This year I decided not to rejoin APS. I’ve been a member for many years, am a Fellow, was on the board, and have been an CE, AE, and Editor of various APS journals. Last week, I got an e-mail begging me to come back. I had three reasons not to rejoin but didn’t talk about them publicly because I thought it was just me. Now it’s clear, it’s not me APS, it’s YOU.
If you want us to get back together, there are three things you need to do.
The SECOND of the three reasons was recently mentioned by several people on social media. APS elections. APS sent out links for voting (or so I’m told, not being a current member). It is silly that along with the ballot, APS provides little information about the candidates. They give candidates space to indicate various bits of affiliation and service. But there are no vision statements, nothing about priorities or initiatives, and certainly nothing about the contentious issue of science reform. The election becomes a popularity-of-sorts contest. (So, turns out, it wasn’t only me who has been displeased with that process. It’s you.)
Watching, Sad and Embarrassed
The FIRST, and major, of the three reasons is the decay of the journal Perspectives on Psychological Science and APS’s continued failure (despite much complaining) to do anything about it. Again, I thought this was only my worry – having been the previous EIC, of course I wouldn’t like all of the changes. But a few weeks ago, some Facebook groups concerned with methods in psychology were filled with disdain as they saw Editor Sternberg publish yet another invited special section (this time nearly a fully issue): (1) extolling the virtue of citation counts, (2) with nearly all US male authors, and (3) with a foreward and afterward by himself that barely talked about the invited articles and instead was filled with gratuitous self-citations. These actions resulted in an open letter to APS assembled by Chris Crandall and signed by about 160 people.
The letter notes the focus of the articles and selection of authors – and refers back to how similar concerns were raised after the infamous “Am I Famous Yet” special section, in which a special section on “Merit” in psychology mostly devolved into a section about becoming famous, with 6 articles by men and 1 first-authored article by a women titled, “Scientific Eminence: Where are the Women?” After some outcries, Sternberg decided to offer to have a follow-up section on the topic. The selection of papers for that issue (or, rather, lack of selection) is described here by 6 female authors, who had independently come up with similar themes in their (de facto) rejected submissions.
Discussion circling the open letter to APS also referred to Sternberg’s style of introduction and afterward/postscript to the sections. Nearly all special sections have both. And nearly all of them are not traditional introductions that are concerned with informing readers about the what/why/how of the topic to come. Rather, nearly all look like articles from the sections themselves – indeed, articles where the author focuses on his own work (whether central or tangential to the topic), with about half of the 40-60 citations being self-citations.

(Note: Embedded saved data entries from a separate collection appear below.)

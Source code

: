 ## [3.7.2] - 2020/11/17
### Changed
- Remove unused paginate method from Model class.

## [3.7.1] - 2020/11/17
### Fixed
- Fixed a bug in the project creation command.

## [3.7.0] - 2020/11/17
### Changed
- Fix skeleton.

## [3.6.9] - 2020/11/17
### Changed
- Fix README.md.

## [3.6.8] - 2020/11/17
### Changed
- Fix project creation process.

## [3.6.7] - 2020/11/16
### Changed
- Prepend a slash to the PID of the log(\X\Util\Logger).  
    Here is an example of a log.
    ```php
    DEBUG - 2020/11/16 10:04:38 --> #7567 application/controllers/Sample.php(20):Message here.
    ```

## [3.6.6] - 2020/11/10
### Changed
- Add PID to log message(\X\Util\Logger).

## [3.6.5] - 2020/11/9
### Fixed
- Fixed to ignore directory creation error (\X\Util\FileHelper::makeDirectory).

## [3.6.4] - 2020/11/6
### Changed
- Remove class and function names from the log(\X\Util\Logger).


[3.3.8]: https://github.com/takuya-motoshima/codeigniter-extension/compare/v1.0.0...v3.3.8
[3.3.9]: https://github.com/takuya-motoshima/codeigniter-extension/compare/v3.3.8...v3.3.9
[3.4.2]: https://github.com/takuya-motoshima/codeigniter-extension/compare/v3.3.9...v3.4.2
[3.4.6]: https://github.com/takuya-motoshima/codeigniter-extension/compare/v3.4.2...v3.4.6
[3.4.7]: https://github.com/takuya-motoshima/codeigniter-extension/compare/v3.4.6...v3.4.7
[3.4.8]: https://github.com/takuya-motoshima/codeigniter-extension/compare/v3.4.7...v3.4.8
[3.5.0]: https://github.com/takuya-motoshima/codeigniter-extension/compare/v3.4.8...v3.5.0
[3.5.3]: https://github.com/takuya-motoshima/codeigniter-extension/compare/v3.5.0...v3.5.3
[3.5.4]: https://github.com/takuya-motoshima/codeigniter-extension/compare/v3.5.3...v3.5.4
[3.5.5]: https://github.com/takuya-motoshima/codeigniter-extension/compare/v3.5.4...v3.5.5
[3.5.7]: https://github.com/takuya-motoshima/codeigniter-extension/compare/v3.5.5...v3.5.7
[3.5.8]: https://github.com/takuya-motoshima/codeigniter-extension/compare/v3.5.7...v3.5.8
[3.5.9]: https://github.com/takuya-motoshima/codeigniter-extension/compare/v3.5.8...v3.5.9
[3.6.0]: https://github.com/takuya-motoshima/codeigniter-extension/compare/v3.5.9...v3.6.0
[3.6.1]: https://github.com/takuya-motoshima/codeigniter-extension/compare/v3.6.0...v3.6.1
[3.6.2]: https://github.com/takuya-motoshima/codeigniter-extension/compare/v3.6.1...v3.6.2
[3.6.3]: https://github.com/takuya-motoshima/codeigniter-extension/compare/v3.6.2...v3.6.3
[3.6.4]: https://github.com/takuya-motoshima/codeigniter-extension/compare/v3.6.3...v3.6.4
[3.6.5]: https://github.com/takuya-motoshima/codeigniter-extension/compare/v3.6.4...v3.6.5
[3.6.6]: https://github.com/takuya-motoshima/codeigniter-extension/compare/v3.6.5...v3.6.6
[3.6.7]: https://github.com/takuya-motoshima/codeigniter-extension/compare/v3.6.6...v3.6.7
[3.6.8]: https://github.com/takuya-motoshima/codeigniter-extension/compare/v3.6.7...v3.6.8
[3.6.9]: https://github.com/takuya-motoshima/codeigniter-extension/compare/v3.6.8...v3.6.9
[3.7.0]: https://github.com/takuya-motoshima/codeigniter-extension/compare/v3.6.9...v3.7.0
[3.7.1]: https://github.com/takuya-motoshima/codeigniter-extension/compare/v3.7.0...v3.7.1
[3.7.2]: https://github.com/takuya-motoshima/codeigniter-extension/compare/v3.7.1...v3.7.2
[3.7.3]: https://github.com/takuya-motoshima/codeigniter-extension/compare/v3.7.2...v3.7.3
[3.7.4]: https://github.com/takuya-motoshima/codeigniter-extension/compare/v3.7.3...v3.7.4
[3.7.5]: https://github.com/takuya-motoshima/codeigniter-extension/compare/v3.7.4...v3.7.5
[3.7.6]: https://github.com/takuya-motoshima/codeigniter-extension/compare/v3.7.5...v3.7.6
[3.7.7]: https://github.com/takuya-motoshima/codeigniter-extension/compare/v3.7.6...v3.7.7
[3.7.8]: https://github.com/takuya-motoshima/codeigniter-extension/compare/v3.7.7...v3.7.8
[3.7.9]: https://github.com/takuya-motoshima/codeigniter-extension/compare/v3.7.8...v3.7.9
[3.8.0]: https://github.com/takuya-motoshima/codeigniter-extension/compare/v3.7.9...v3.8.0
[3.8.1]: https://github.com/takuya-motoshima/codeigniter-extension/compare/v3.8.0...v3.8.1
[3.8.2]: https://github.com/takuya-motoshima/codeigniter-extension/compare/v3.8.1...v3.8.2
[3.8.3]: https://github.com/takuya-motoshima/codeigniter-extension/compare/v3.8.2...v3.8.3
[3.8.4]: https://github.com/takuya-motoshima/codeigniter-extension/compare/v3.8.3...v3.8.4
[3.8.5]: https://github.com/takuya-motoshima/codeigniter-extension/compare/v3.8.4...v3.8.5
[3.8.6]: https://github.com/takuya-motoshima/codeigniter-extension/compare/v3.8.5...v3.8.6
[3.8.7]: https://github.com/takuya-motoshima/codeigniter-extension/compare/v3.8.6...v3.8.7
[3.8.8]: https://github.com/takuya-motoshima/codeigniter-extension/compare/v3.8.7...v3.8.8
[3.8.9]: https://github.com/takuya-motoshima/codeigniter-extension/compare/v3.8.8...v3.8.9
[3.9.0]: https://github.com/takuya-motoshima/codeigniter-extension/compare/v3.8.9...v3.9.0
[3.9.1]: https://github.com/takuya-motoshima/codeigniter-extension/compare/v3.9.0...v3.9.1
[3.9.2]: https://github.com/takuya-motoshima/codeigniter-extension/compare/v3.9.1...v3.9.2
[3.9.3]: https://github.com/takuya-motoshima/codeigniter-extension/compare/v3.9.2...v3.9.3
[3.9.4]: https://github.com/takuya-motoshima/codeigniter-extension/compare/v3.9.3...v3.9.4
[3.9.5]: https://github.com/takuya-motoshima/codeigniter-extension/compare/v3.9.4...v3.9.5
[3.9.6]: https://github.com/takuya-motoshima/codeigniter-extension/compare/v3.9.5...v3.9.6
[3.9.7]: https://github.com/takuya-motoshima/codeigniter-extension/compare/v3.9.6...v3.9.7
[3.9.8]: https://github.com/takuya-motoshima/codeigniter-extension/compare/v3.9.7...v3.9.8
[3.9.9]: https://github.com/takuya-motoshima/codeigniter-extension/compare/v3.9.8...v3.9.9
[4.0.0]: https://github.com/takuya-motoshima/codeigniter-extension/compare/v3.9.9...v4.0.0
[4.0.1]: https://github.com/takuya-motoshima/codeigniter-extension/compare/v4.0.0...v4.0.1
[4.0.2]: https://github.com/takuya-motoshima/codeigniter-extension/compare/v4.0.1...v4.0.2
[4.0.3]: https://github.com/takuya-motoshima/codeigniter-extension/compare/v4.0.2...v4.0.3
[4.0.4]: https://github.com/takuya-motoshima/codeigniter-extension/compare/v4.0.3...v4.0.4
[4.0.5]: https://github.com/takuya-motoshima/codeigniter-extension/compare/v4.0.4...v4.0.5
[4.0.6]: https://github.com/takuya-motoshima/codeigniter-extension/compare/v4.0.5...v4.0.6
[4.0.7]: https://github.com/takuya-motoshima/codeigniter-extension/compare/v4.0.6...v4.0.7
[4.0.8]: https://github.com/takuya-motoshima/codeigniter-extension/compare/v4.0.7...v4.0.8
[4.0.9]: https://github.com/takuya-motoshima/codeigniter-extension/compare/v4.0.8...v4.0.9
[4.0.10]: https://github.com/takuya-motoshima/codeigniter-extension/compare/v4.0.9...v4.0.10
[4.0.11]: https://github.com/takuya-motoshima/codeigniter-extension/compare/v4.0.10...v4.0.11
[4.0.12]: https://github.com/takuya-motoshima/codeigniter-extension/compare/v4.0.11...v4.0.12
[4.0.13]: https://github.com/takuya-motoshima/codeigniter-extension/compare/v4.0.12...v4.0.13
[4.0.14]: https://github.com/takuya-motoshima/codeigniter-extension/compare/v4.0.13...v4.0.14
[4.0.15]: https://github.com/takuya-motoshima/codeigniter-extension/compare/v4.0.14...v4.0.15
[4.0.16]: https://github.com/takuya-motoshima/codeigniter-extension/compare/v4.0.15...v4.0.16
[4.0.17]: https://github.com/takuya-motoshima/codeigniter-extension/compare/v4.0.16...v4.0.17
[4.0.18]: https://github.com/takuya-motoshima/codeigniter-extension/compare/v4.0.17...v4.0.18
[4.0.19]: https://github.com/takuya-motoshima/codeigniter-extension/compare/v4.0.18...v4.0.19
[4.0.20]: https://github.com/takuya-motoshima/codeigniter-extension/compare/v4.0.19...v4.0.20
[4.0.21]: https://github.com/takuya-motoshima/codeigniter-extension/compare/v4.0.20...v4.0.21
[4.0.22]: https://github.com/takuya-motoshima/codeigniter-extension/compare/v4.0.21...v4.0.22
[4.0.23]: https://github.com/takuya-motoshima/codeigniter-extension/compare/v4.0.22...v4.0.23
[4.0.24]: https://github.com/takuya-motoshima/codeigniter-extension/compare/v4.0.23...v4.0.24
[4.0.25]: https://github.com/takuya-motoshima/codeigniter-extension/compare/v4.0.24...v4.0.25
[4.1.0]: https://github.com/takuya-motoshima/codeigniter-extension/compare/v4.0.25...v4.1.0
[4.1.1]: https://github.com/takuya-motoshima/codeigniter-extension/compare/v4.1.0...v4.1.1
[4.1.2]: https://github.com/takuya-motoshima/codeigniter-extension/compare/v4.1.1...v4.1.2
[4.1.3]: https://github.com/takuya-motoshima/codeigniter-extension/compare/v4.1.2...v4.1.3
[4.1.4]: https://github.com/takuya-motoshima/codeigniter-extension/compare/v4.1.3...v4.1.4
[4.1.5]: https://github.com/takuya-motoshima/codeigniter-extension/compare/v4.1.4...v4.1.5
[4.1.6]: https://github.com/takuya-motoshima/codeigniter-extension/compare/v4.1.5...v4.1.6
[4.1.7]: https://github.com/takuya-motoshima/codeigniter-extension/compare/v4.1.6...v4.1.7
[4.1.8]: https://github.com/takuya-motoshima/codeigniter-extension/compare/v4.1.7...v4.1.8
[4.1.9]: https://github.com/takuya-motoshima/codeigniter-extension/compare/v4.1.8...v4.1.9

I believe that this is an editorial abuse of power: Using the label of Introductions/ Afterwards to write articles of several pages extensively extolling and citing oneself rather than focusing on the topic of the section. (Yes, I wrote introductions to many special sections when I was editor. None had these characteristics. You can look them up.)
But – here’s the thing: Sternberg has asserted that all papers in Perspectives go out for peer review, including his own introductions and discussions. I found it difficult to believe that any peer reviewer, or any action editor, would have signed off on what he has published. And now I’m ready to say: I don’t believe it. Aside from the Introduction to the first special “famous” special section (which at best went out for a “light” review), I do not believe that Sternberg used anything approaching peer review on his own articles. (Unless you believe that “peer review” means asking some folks to read it and then deciding whether or not to take their advice before you approve publication of it.) And, I am confident of this “beyond a reasonable doubt” (as we say in the law game).
To Get Back Together
So, APS, before we get back together, I want you to fire Sternberg as Editor of Perspectives. I would like you to do it because, using the techniques above, he has made the journal, and APS, a laughingstock. And you should do it before he does so again in his next special section, in which his rambling introduction and postscript take us on tours of his youth and, un-peer reviewed, garner him another 39 self-citations.
For now, I’m going to skip my THIRD reason for quitting APS. But in some ways they are all of a piece. APS needs to stop acting like it is the new radical psychological society, reacting against the anti-science of APA, and consisting of 400 friends meeting in someone’s living room. With 30,000 (now minus one) members, it’s time to take its responsibilities to the membership, and to the science, more seriously.
This was indeed my last issue. But it doesn’t have to be. It’s on you.